When I try to create a sqoop jobs with meta-connect url it fails to connect to configured mysql db.

sqoop job --create --meta-connect {mysql_jdbc_url} sqoop job defination

it is throwing following exception.

    14/06/06 15:04:54 INFO sqoop.Sqoop: Running Sqoop version: 1.4.4.2.0.6.1-101
14/06/06 15:04:55 WARN hsqldb.HsqldbJobStorage: Could not interpret as a number: null
14/06/06 15:04:55 ERROR hsqldb.HsqldbJobStorage: Can not interpret metadata schema
14/06/06 15:04:55 ERROR hsqldb.HsqldbJobStorage: The metadata schema version is null
14/06/06 15:04:55 ERROR hsqldb.HsqldbJobStorage: The highest version supported is 0
14/06/06 15:04:55 ERROR hsqldb.HsqldbJobStorage: To use this version of Sqoop, you must downgrade your metadata schema.
14/06/06 15:04:55 ERROR tool.JobTool: I/O error performing job operation: java.io.IOException: Invalid metadata version.
        at org.apache.sqoop.metastore.hsqldb.HsqldbJobStorage.init(HsqldbJobStorage.java:202)
        at org.apache.sqoop.metastore.hsqldb.HsqldbJobStorage.open(HsqldbJobStorage.java:161)
        at org.apache.sqoop.tool.JobTool.run(JobTool.java:274)
        at org.apache.sqoop.Sqoop.run(Sqoop.java:147)
        at org.apache.hadoop.util.ToolRunner.run(ToolRunner.java:70)
        at org.apache.sqoop.Sqoop.runSqoop(Sqoop.java:183)
        at org.apache.sqoop.Sqoop.runTool(Sqoop.java:222)
        at org.apache.sqoop.Sqoop.runTool(Sqoop.java:231)
        at org.apache.sqoop.Sqoop.main(Sqoop.java:240)

Does sqoop 1.4.2 supports metastore other than hsql db?

Please suggest.

Answer

ravik picture ravik · Jul 23, 2014

The answer is Yes, in my case I am using PostgreSQL. I ran into this recently and I am using Version 1.4.4. I am not sure if what I did is the recommended way, but it works.

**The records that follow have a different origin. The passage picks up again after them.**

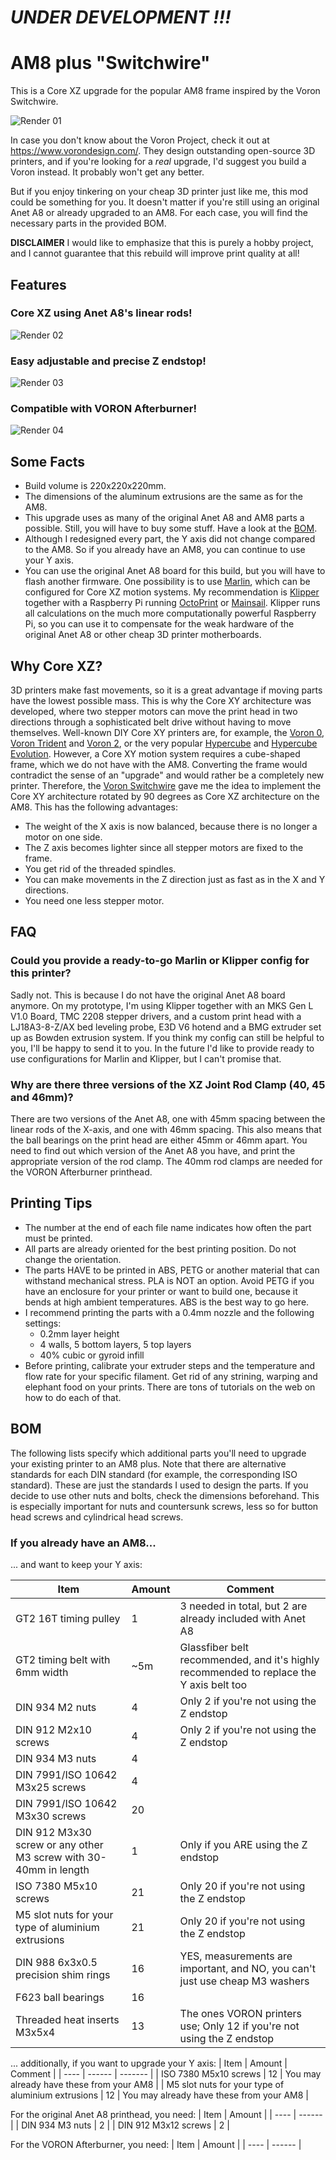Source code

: # *UNDER DEVELOPMENT !!!*

# AM8 plus "Switchwire"
This is a Core XZ upgrade for the popular AM8 frame inspired by the Voron Switchwire.

![Render 01](../Images/Render01.png)

In case you don't know about the Voron Project, check it out at https://www.vorondesign.com/. They design outstanding open-source 3D printers, and if you're looking for a *real* upgrade, I'd suggest you build a Voron instead. It probably won't get any better.

But if you enjoy tinkering on your cheap 3D printer just like me, this mod could be something for you. It doesn't matter if you're still using an original Anet A8 or already upgraded to an AM8. For each case, you will find the necessary parts in the provided BOM. 

__DISCLAIMER__
I would like to emphasize that this is purely a hobby project, and I cannot guarantee that this rebuild will improve print quality at all!

## Features
### Core XZ using Anet A8's linear rods!
![Render 02](../Images/Render02.png)
### Easy adjustable and precise Z endstop!
![Render 03](../Images/Render03.png)
### Compatible with VORON Afterburner!
![Render 04](../Images/Render04.png)

## Some Facts
* Build volume is 220x220x220mm.
* The dimensions of the aluminum extrusions are the same as for the AM8.
* This upgrade uses as many of the original Anet A8 and AM8 parts a possible. Still, you will have to buy some stuff. Have a look at the [BOM](#bom).
* Although I redesigned every part, the Y axis did not change compared to the AM8. So if you already have an AM8, you can continue to use your Y axis.
* You can use the original Anet A8 board for this build, but you will have to flash another firmware. One possibility is to use [Marlin](https://marlinfw.org/), which can be configured for Core XZ motion systems. My recommendation is [Klipper](https://www.klipper3d.org/) together with a Raspberry Pi running [OctoPrint](https://octoprint.org/) or [Mainsail](https://docs.mainsail.xyz/). Klipper runs all calculations on the much more computationally powerful Raspberry Pi, so you can use it to compensate for the weak hardware of the original Anet A8 or other cheap 3D printer motherboards.

## Why Core XZ?
3D printers make fast movements, so it is a great advantage if moving parts have the lowest possible mass. This is why the Core XY architecture was developed, where two stepper motors can move the print head in two directions through a sophisticated belt drive without having to move themselves. Well-known DIY Core XY printers are, for example, the [Voron 0](https://www.vorondesign.com/voron0.1), [Voron Trident](https://www.vorondesign.com/voron_trident) and [Voron 2](https://www.vorondesign.com/voron2.4), or the very popular [Hypercube](https://www.thingiverse.com/thing:1752766) and [Hypercube Evolution](https://www.thingiverse.com/thing:2254103).
However, a Core XY motion system requires a cube-shaped frame, which we do not have with the AM8. Converting the frame would contradict the sense of an "upgrade" and would rather be a completely new printer. Therefore, the [Voron Switchwire](https://www.vorondesign.com/voron_switchwire) gave me the idea to implement the Core XY architecture rotated by 90 degrees as Core XZ architecture on the AM8. This has the following advantages:
* The weight of the X axis is now balanced, because there is no longer a motor on one side.
* The Z axis becomes lighter since all stepper motors are fixed to the frame.
* You get rid of the threaded spindles.
* You can make movements in the Z direction just as fast as in the X and Y directions.
* You need one less stepper motor.

## FAQ
### Could you provide a ready-to-go Marlin or Klipper config for this printer?
Sadly not. This is because I do not have the original Anet A8 board anymore. On my prototype, I'm using Klipper together with an MKS Gen L V1.0 Board, TMC 2208 stepper drivers, and a custom print head with a LJ18A3-8-Z/AX bed leveling probe, E3D V6 hotend and a BMG extruder set up as Bowden extrusion system. If you think my config can still be helpful to you, I'll be happy to send it to you. In the future I'd like to provide ready to use configurations for Marlin and Klipper, but I can't promise that.
### Why are there three versions of the XZ Joint Rod Clamp (40, 45 and 46mm)?
There are two versions of the Anet A8, one with 45mm spacing between the linear rods of the X-axis, and one with 46mm spacing. This also means that the ball bearings on the print head are either 45mm or 46mm apart. You need to find out which version of the Anet A8 you have, and print the appropriate version of the rod clamp. The 40mm rod clamps are needed for the VORON Afterburner printhead.

## Printing Tips
* The number at the end of each file name indicates how often the part must be printed.
* All parts are already oriented for the best printing position. Do not change the orientation.
* The parts HAVE to be printed in ABS, PETG or another material that can withstand mechanical stress. PLA is NOT an option. Avoid PETG if you have an enclosure for your printer or want to build one, because it bends at high ambient temperatures. ABS is the best way to go here.
* I recommend printing the parts with a 0.4mm nozzle and the following settings:
  * 0.2mm layer height
  * 4 walls, 5 bottom layers, 5 top layers
  * 40% cubic or gyroid infill
* Before printing, calibrate your extruder steps and the temperature and flow rate for your specific filament. Get rid of any strining, warping and elephant food on your prints. There are tons of tutorials on the web on how to do each of that.

## BOM
The following lists specify which additional parts you'll need to upgrade your existing printer to an AM8 plus. Note that there are alternative standards for each DIN standard (for example, the corresponding ISO standard). These are just the standards I used to design the parts. If you decide to use other nuts and bolts, check the dimensions beforehand. This is especially important for nuts and countersunk screws, less so for button head screws and cylindrical head screws.

### If you already have an AM8...
... and want to keep your Y axis:

| Item | Amount | Comment |
| ---- | ------ | ------- |
| GT2 16T timing pulley | 1 | 3 needed in total, but 2 are already included with Anet A8 |
| GT2 timing belt with 6mm width | ~5m | Glassfiber belt recommended, and it's highly recommended to replace the Y axis belt too |
| DIN 934 M2 nuts | 4 | Only 2 if you're not using the Z endstop |
| DIN 912 M2x10 screws | 4 | Only 2 if you're not using the Z endstop |
| DIN 934 M3 nuts | 4 |
| DIN 7991/ISO 10642 M3x25 screws | 4 |
| DIN 7991/ISO 10642 M3x30 screws | 20 |
| DIN 912 M3x30 screw or any other M3 screw with 30-40mm in length | 1 | Only if you ARE using the Z endstop |
| ISO 7380 M5x10 screws | 21 | Only 20 if you're not using the Z endstop |
| M5 slot nuts for your type of aluminium extrusions | 21 | Only 20 if you're not using the Z endstop |
| DIN 988 6x3x0.5 precision shim rings | 16 | YES, measurements are important, and NO, you can't just use cheap M3 washers |
| F623 ball bearings | 16 |
| Threaded heat inserts M3x5x4 | 13 | The ones VORON printers use; Only 12 if you're not using the Z endstop |

... additionally, if you want to upgrade your Y axis:
| Item | Amount | Comment |
| ---- | ------ | ------- |
| ISO 7380 M5x10 screws | 12 | You may already have these from your AM8 |
| M5 slot nuts for your type of aluminium extrusions | 12 | You may already have these from your AM8 |

For the original Anet A8 printhead, you need:
| Item | Amount |
| ---- | ------ |
| DIN 934 M3 nuts | 2 |
| DIN 912 M3x12 screws | 2 |

For the VORON Afterburner, you need:
| Item | Amount |
| ---- | ------ |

Here are the steps I followed

  1. In sqoop-site.xml I configured it with, the connect string to my database, username and password.

  2. Created the following object in the database, as Sqoop was failing at it.

    CREATE TABLE SQOOP_ROOT ( version INT, propname VARCHAR(128) NOT NULL, propval VARCHAR(256), CONSTRAINT SQOOP_ROOT_unq UNIQUE (version, propname) );

  3. Inserted the following row (This seems to be the reason your script is failing)

    INSERT INTO SQOOP_ROOT VALUES( NULL, 'sqoop.hsqldb.job.storage.version', '0' );

I think the correct way might be is to download the source, and extend org.apache.sqoop.metastore.JobStorage with you DB implementation.